2026-05-19 イェール大学
<関連情報>
- https://medicine.yale.edu/news-article/how-tetracyclines-work-new-study-redefines-mechanism-of-action/
- https://www.nature.com/articles/s41467-026-72788-9
テトラサイクリンによる細菌70Sリボソームの二重標的化 Dual site targeting of the bacterial 70S ribosome by tetracyclines
Swapnil C. Devarkar,Ivan B. Lomakin,Jimin Wang,Ayman Grada & Christopher G. Bunick
Nature Communications Published:19 May 2026
DOI:https://doi.org/10.1038/s41467-026-72788-9
Abstract
The tetracycline class of antibiotics is widely used for treating bacterial diseases including Lyme disease, anthrax, acne vulgaris, and pneumonia.
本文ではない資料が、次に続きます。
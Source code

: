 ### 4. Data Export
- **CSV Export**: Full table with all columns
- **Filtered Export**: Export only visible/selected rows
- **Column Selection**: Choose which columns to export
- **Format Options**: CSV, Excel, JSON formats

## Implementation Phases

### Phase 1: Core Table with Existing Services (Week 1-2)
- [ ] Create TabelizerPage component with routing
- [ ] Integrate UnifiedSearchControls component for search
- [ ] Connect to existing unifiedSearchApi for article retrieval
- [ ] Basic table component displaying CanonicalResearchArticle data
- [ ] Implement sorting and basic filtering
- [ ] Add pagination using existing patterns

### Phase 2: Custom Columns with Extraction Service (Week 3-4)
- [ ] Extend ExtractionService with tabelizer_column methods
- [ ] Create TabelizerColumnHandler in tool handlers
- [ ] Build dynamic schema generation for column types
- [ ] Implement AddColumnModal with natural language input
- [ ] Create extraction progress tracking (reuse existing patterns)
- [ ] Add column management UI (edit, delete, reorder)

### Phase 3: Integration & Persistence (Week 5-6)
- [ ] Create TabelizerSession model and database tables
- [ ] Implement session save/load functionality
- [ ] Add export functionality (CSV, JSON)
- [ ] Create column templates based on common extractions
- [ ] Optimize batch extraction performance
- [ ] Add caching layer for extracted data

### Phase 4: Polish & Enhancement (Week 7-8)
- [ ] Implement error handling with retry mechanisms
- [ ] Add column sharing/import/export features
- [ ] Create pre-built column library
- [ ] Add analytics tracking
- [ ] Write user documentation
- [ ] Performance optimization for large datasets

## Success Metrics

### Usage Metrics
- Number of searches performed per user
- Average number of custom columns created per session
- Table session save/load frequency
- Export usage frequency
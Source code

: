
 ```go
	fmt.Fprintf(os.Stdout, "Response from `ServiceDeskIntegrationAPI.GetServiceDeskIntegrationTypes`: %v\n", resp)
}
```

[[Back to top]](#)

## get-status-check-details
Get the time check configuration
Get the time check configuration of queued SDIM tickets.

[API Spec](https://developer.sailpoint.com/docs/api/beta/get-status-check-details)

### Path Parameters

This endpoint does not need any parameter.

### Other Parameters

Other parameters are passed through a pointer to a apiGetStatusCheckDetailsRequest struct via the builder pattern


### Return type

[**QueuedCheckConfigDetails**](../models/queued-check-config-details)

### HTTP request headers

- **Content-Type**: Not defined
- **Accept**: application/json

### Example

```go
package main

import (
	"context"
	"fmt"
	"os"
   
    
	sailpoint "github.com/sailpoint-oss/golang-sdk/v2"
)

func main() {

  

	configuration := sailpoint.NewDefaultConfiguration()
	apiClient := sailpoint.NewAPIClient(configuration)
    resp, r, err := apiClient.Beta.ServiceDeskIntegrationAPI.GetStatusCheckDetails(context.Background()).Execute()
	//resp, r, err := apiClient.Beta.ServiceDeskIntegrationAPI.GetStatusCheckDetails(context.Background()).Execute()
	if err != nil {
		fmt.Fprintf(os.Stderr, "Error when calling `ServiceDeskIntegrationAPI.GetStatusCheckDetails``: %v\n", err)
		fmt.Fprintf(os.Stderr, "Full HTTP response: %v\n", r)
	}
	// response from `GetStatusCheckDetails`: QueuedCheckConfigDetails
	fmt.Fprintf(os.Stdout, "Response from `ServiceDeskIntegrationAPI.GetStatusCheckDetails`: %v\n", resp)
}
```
Using a series of high-resolution cryo-electron microscopy (cryo-EM) structures, we show that tetracyclines can simultaneously target the mRNA decoding center in the 30S subunit and the nascent peptide exit tunnel (NPET) in the 50S subunit of the bacterial ribosome. Among the tested tetracyclines, Doxycycline was distinct in its ability to dimerize and bind the NPET at multiple locations. Structural comparison of Doxycycline, Minocycline, and Sarecycline bound to the Escherichia coli and Cutibacterium acnes 70S ribosome revealed species-specific differences affecting drug interaction and occupancy. Our results reveal a dual site mechanism of action for tetracyclines and provide a structural basis for rational design of narrow spectrum tetracyclines to overcome the rising threat of antibiotic resistance.